Not quite true. In the past 2 weeks, I stayed at Best Western and Embassy Suites (Hillton). In both cases, I only earned hotel points on the room charge - not on other charges to the room! And last October I stayed at a Best Western. Same deal, the restaurant charged to the room did not earn points - only the room charge!


----------



## frugalist (May 28, 2011)

AlanB said:


> frugalist said:
> 
> 
> > I see in the Redeem section of the Rewards site, under Other Travel > Airline Miles, the option to redeem Wyndham Rewards points for AGR points. But it's a terrible redemption rate of 2.5 Wyndham Rewards points per AGR point.
> ...


Alan, to your second point, can you point to a page that shows 10 points per $1 spent? I assume you mean on hotel stays, right? All I've been able to find are the offers I describe below.
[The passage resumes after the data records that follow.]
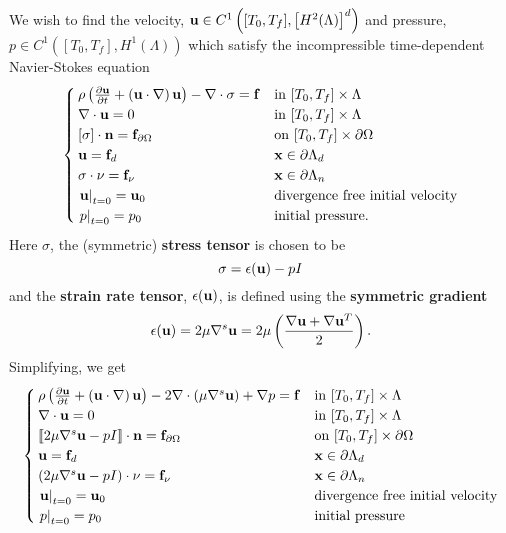 \documentclass[letterpaper]{erdc}
\begin{document}
We wish to find the velocity, $\textbf{u}\in C^{1}\left([T_0,T_f], \left[H^{2}(\Lambda)\right]^d\right)$ and pressure, $p\in C^{1}\left([T_0,T_f],H^{1}(\Lambda)\right)$ which satisfy the incompressible time-dependent Navier-Stokes equation
\begin{equation}\label{eq:nspde01}
  \begin{cases}
		\rho\left(\frac{\partial \textbf{u}}{\partial t} + \left(\textbf{u}\cdot\nabla\right)\textbf{u}  \right) - \nabla\cdot \sigma = \mathbf{f} & \mbox{in }[T_0,T_f]\times\Lambda\\
		\nabla\cdot \textbf{u} = 0 & \mbox{in }[T_0,T_f]\times\Lambda\\
		\left[\sigma \right]\cdot\textbf{n} = \mathbf{f}_{\partial\Omega}  & \mbox{on }[T_0,T_f]\times\partial\Omega \\
		\textbf{u} = \mathbf{f}_d  & \textbf{x} \in\partial\Lambda_{d}\\
		\sigma\cdot\nu = \mathbf{f}_{\nu} & \textbf{x}\in \partial\Lambda_{n}\\
		\left.\textbf{u}\right|_{t=0} = \textbf{u}_{0} & \mbox{divergence free initial velocity}\\
		\left.p\right|_{t=0} = p_0 & \mbox{initial pressure.}
	\end{cases}
\end{equation}
Here $\sigma$, the (symmetric) \textbf{stress tensor} is chosen to be
\begin{equation}
	 \sigma = \epsilon(\textbf{u}) - pI
\end{equation}
and the \textbf{strain rate tensor}, $\epsilon(\textbf{u})$, is defined using the \textbf{symmetric gradient}
\begin{equation}
	\epsilon(\textbf{u}) = 2\mu \nabla^{s} \textbf{u} = 2\mu\left(\frac{\nabla\textbf{u} + \nabla\textbf{u}^{T}}{2}\right).
\end{equation}
 Simplifying, we get
\begin{equation}\label{eq:nspde02}
  \begin{cases}
		\rho\left(\frac{\partial \textbf{u}}{\partial t} + \left(\textbf{u}\cdot\nabla\right)\textbf{u}  \right) - 2\nabla\cdot\left(\mu \nabla^{s}\textbf{u} \right) + \nabla p = \mathbf{f} & \mbox{in }[T_0,T_f]\times\Lambda\\
		\nabla\cdot \textbf{u} = 0 & \mbox{in }[T_0,T_f]\times\Lambda\\
		\left\llbracket 2\mu\nabla^{s}\textbf{u} - p I \right\rrbracket\cdot\textbf{n} = \mathbf{f}_{\partial\Omega}  & \mbox{on }[T_0,T_f]\times\partial\Omega \\
		\textbf{u} = \mathbf{f}_d  & \textbf{x} \in\partial\Lambda_{d}\\
		\left(2\mu\nabla^{s}\textbf{u}-p I\right)\cdot\nu = \mathbf{f}_{\nu} & \textbf{x}\in \partial\Lambda_{n}\\
		\left.\textbf{u}\right|_{t=0} = \textbf{u}_{0} & \mbox{divergence free initial velocity} \\
		\left.p\right|_{t=0} = p_0 & \mbox{initial pressure}
	\end{cases}
\end{equation}
\end{document}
There are two flavors of this card being offered. One, with a $39 annual fee, offers 18K bonus points on your first purchase, gives 5 points per $1 spent on participating hotel stays and 2 points per $1 spent on everything else. The other, with no annual fee, offers 12K bonus points on your first purchase, gives 3 points per $1 spent on participating hotel stays and 2 points per $1 spent on everything else.

For every $100 you spend on a qualifying hotel stay, you can earn 500 or 300 AGR points (depending on which card you have), or 500 or 300 Wyndham Rewards points, which are worth (once you accumulate sufficient points for a redemption) 200 or 120 AGR points. Using an AGR MasterCard to charge this $100 would only give you 100 AGR points. So, if your objective is to accumulate AGR points, then when you are on a qualifying hotel stay, your choice is clear -- use the Wyndham card and select the option to earn AGR points instead of WR points.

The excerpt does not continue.